Next-Gen Surveillance Must Identify the ‘Unknown Unknowns’

When it comes to enforcing compliance at regulated companies, it’s one thing to detect misconduct that fits a pre-defined pattern. For example, if you know that certain phrases are associated with violations, simple keyword monitoring can identify them. But, if history teaches us anything, it’s that human beings are infinitely creative when it comes to breaking the rules. As a result, some of the most devastating compliance violations come in the form of tactics that have never been tried before. How do companies identify and stem infractions that are completely novel and don’t fit any pre-existing pattern? As Sherlock Holmes would say, “Elementary, my dear Watson.”

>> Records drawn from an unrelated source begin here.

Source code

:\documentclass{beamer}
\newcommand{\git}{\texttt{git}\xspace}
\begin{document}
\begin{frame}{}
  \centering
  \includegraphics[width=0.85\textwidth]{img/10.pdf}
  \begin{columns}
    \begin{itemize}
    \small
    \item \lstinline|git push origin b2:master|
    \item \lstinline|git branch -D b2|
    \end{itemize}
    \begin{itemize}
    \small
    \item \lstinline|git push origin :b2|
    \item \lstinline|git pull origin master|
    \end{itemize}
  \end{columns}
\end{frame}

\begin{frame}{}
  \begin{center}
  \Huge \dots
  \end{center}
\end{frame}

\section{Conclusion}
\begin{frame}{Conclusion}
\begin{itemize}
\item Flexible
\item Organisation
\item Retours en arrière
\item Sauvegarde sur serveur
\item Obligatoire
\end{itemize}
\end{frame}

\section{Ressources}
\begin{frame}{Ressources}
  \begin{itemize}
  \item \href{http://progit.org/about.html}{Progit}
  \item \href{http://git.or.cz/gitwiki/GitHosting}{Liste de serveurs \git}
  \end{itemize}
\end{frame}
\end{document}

Perhaps not so ‘elementary,’ but nonetheless dear to Watson

Well, it’s actually not “elementary”, but nevertheless Watson does have something to do with it, as financial services institutions start looking to machine learning to enhance employee surveillance capabilities. For example, we’re seeing the beginning of the use of IBM’s Watson, a partner of Actiance, to detect problems that aren’t pre-defined. Rather than looking for things that match patterns surrounding past misconduct, this new kind of surveillance involves looking for things that are out of order in order to identify suspicious activity.

Next-gen surveillance requires ‘unsupervised’ learning

As Donald Rumsfeld stated, there are “…unknown unknowns–the ones we don’t know we don’t know. And if one looks throughout the history of our country and other free countries, it is the latter category that tend to be the difficult ones.” Nowhere is this truer than in the arena of employee misconduct in heavily regulated industries, where identifying the “unknown unknowns” is going to require a technologically sophisticated approach.

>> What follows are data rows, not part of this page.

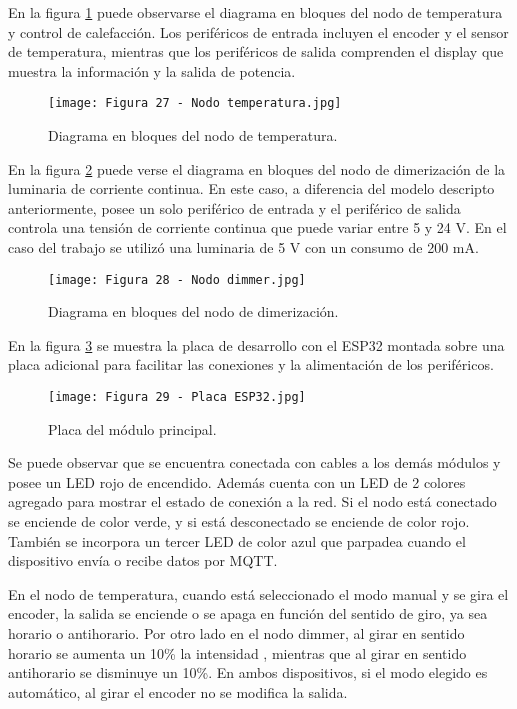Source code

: En la figura \ref{fig:27} puede observarse el diagrama en bloques del nodo de temperatura y control de calefacción. Los periféricos de entrada incluyen el encoder y el sensor de temperatura, mientras que los periféricos de salida comprenden el display que muestra la información y la salida de potencia.

\begin{figure}[h]
\centering
\texttt{[image: Figura 27 - Nodo temperatura.jpg]}
\caption[Nodo de temperatura]{Diagrama en bloques del nodo de temperatura.}
\label{fig:27}
\end{figure}

En la figura \ref{fig:28} puede verse el diagrama en bloques del nodo de dimerización de la luminaria de corriente continua. En este caso, a diferencia del modelo descripto anteriormente, posee un solo periférico de entrada y el periférico de salida controla una tensión de corriente continua que puede variar entre 5 y 24 V. En el caso del trabajo se utilizó una luminaria de 5 V con un consumo de 200 mA.

\begin{figure}[h]
\centering
\texttt{[image: Figura 28 - Nodo dimmer.jpg]}
\caption[Nodo dimmer]{Diagrama en bloques del nodo de dimerización.}
\label{fig:28}
\end{figure}

\newpage
En la figura \ref{fig:29} se muestra la placa de desarrollo con el ESP32 montada sobre una placa adicional para facilitar las conexiones y la alimentación de los periféricos. 

\begin{figure}[h]
\centering
\texttt{[image: Figura 29 - Placa ESP32.jpg]}
\caption[Módulo principal]{Placa del módulo principal.}
\label{fig:29}
\end{figure}

Se puede observar que se encuentra conectada con cables a los demás módulos y posee un LED rojo de encendido. Además cuenta con un LED de 2 colores agregado para mostrar el estado de conexión a la red. Si el nodo está conectado se enciende de color verde, y si está desconectado se enciende de color rojo. También se incorpora un tercer LED de color azul que parpadea cuando el dispositivo envía o recibe datos por MQTT.

En el nodo de temperatura, cuando está seleccionado el modo manual y se gira el encoder, la salida se enciende o se apaga en función del sentido de giro, ya sea horario o antihorario. Por otro lado en el nodo dimmer, al girar en sentido horario se aumenta un 10\% la intensidad , mientras que al girar en sentido antihorario se disminuye un 10\%. En ambos dispositivos, si el modo elegido es automático, al girar el encoder no se modifica la salida.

Machine learning is often described as ‘supervised’ or ‘unsupervised’. Much of what is currently being done in regards to security and compliance fits more into the broad classification of ‘supervised’ learning, where the software, after being trained by numerous examples of bad behavior, learns to associate and quickly identify similar patterns when they occur. ‘Unsupervised’ learning, however, is more exploratory in nature. In unsupervised learning, there is no training data set and outcomes are unknown. As Bernard Marr described, “Incredible as it seems, unsupervised machine learning is the ability to solve complex problems using just the input data, and the binary on/off logic mechanisms that all computer systems are built on.”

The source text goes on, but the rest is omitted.